The Marshall Islands, a small island nation in the western Pacific Ocean, plans to make big waves in the cryptocurrency world. Earlier this week, its parliament, the Nitijeļa, authorized the government to create its own cryptocurrency – the sovereign – to serve as an official legal tender. A minister-in-assistance to President Hilda Heine said that the initial coin offering for the sovereign could be ready by the end of the year, adding that the cryptocurrency would help boost local budgets.
The announcement is noteworthy for a couple of different reasons. First, the Marshall Islands is one of about two dozen countries that use the U.S. dollar exclusively or in coordination with other currencies. Smaller countries heavily dependent on economic relations with a large partner like the United States often find it more appealing or easier to simply forgo their own national currency and adopt the larger country's. Other countries, such as Zimbabwe, have seen confidence in their national currencies collapse under the pressures of hyperinflation, leading toward the adoption of more stable hard currencies, whether officially or just in practice. Developing a domestic cryptocurrency could represent an alternative to those practices. This alone makes the Marshall Islands' foray into the uncharted waters of a sovereign cryptocurrency worth following.
In the bigger picture, the Marshalls are among a series of states, each driven by its own reasoning, that are flirting with creating their own cryptocurrencies. Last week Venezuela began early sales of the Petro, a cryptocurrency backed by the value of its vast oil reserves. Meanwhile, Russia is working on the cryptoruble, Estonia has toyed with launching estcoin to serve those who use its e-residency program (a form of virtual citizenship), and Iran has floated the possibility of launching its own cryptocurrency as well.
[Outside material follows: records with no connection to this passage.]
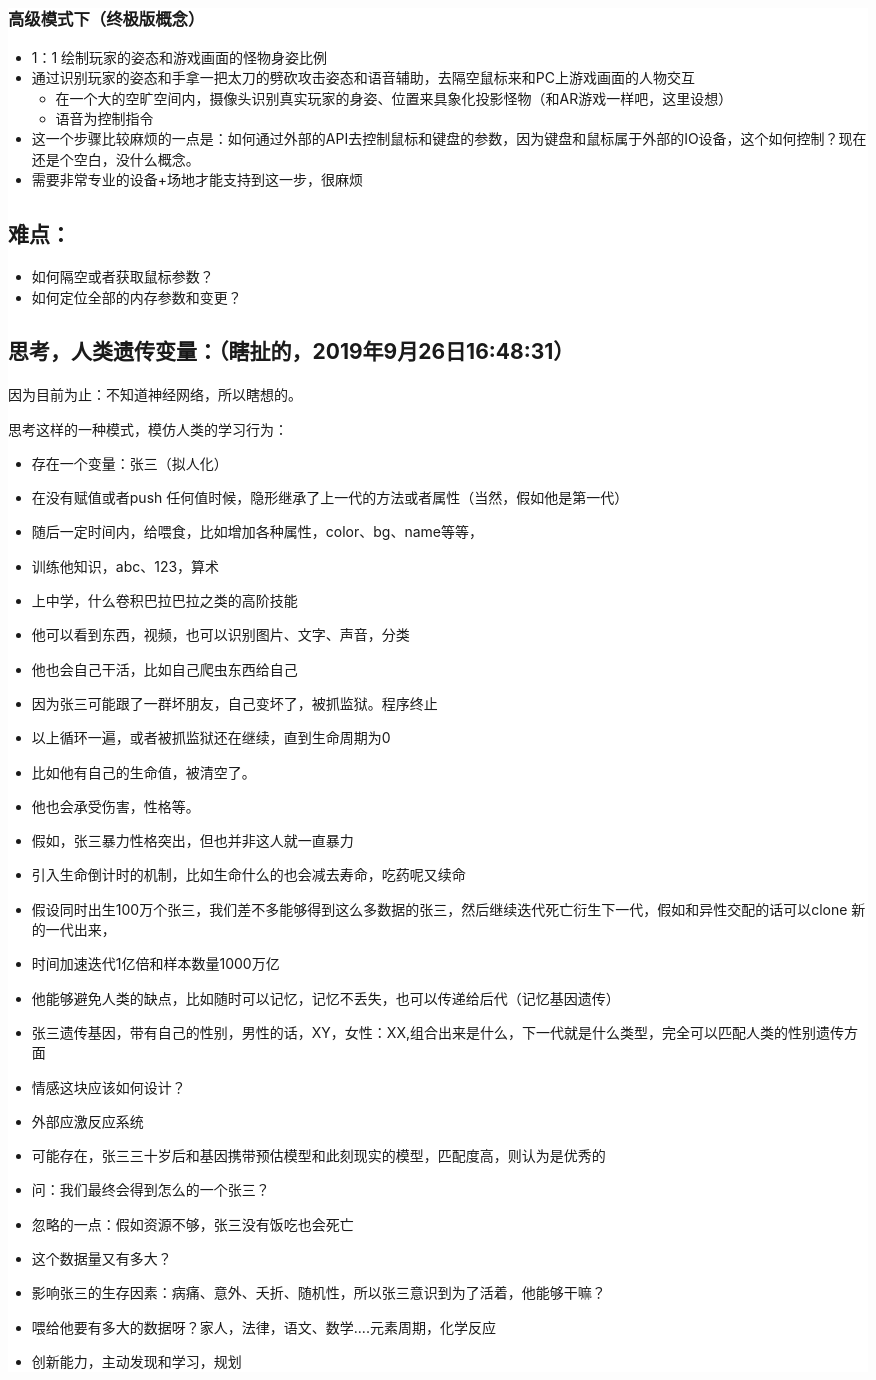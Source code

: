 
### 高级模式下（终极版概念）
- 1：1 绘制玩家的姿态和游戏画面的怪物身姿比例
- 通过识别玩家的姿态和手拿一把太刀的劈砍攻击姿态和语音辅助，去隔空鼠标来和PC上游戏画面的人物交互
    - 在一个大的空旷空间内，摄像头识别真实玩家的身姿、位置来具象化投影怪物（和AR游戏一样吧，这里设想）
    - 语音为控制指令
- 这一个步骤比较麻烦的一点是：如何通过外部的API去控制鼠标和键盘的参数，因为键盘和鼠标属于外部的IO设备，这个如何控制？现在还是个空白，没什么概念。
- 需要非常专业的设备+场地才能支持到这一步，很麻烦

## 难点：
- 如何隔空或者获取鼠标参数？
- 如何定位全部的内存参数和变更？


## 思考，人类遗传变量：（瞎扯的，2019年9月26日16:48:31）

因为目前为止：不知道神经网络，所以瞎想的。

思考这样的一种模式，模仿人类的学习行为：

- 存在一个变量：张三（拟人化）
- 在没有赋值或者push 任何值时候，隐形继承了上一代的方法或者属性（当然，假如他是第一代）
- 随后一定时间内，给喂食，比如增加各种属性，color、bg、name等等，
- 训练他知识，abc、123，算术
- 上中学，什么卷积巴拉巴拉之类的高阶技能
- 他可以看到东西，视频，也可以识别图片、文字、声音，分类
- 他也会自己干活，比如自己爬虫东西给自己
- 因为张三可能跟了一群坏朋友，自己变坏了，被抓监狱。程序终止

- 以上循环一遍，或者被抓监狱还在继续，直到生命周期为0
- 比如他有自己的生命值，被清空了。
- 他也会承受伤害，性格等。
- 假如，张三暴力性格突出，但也并非这人就一直暴力
- 引入生命倒计时的机制，比如生命什么的也会减去寿命，吃药呢又续命

- 假设同时出生100万个张三，我们差不多能够得到这么多数据的张三，然后继续迭代死亡衍生下一代，假如和异性交配的话可以clone 新的一代出来，
- 时间加速迭代1亿倍和样本数量1000万亿
- 他能够避免人类的缺点，比如随时可以记忆，记忆不丢失，也可以传递给后代（记忆基因遗传）

- 张三遗传基因，带有自己的性别，男性的话，XY，女性：XX,组合出来是什么，下一代就是什么类型，完全可以匹配人类的性别遗传方面

- 情感这块应该如何设计？
- 外部应激反应系统


- 可能存在，张三三十岁后和基因携带预估模型和此刻现实的模型，匹配度高，则认为是优秀的

- 问：我们最终会得到怎么的一个张三？
- 忽略的一点：假如资源不够，张三没有饭吃也会死亡
- 这个数据量又有多大？
- 影响张三的生存因素：病痛、意外、夭折、随机性，所以张三意识到为了活着，他能够干嘛？
- 喂给他要有多大的数据呀？家人，法律，语文、数学....元素周期，化学反应

- 创新能力，主动发现和学习，规划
While the Marshall Islands' move represents its attempt to address the challenges of being a small fish in a big pond, Russia, Iran and Venezuela are all trying to isolate themselves from the biggest fish in the pond — the United States — giving them the ability to blunt the effects of U.S. financial sanctions.
Each of these test cases point to a larger trend that, as it plays out, could affect the way those countries' economies operate. As nations create their own cryptocurrencies — and the use of cryptocurrencies with no state backing increases — states will find it more difficult to manage economic stability through monetary policy and other mechanisms. Additionally, adopting national cryptocurrencies will affect the banking sector and change the way that financial transactions are made.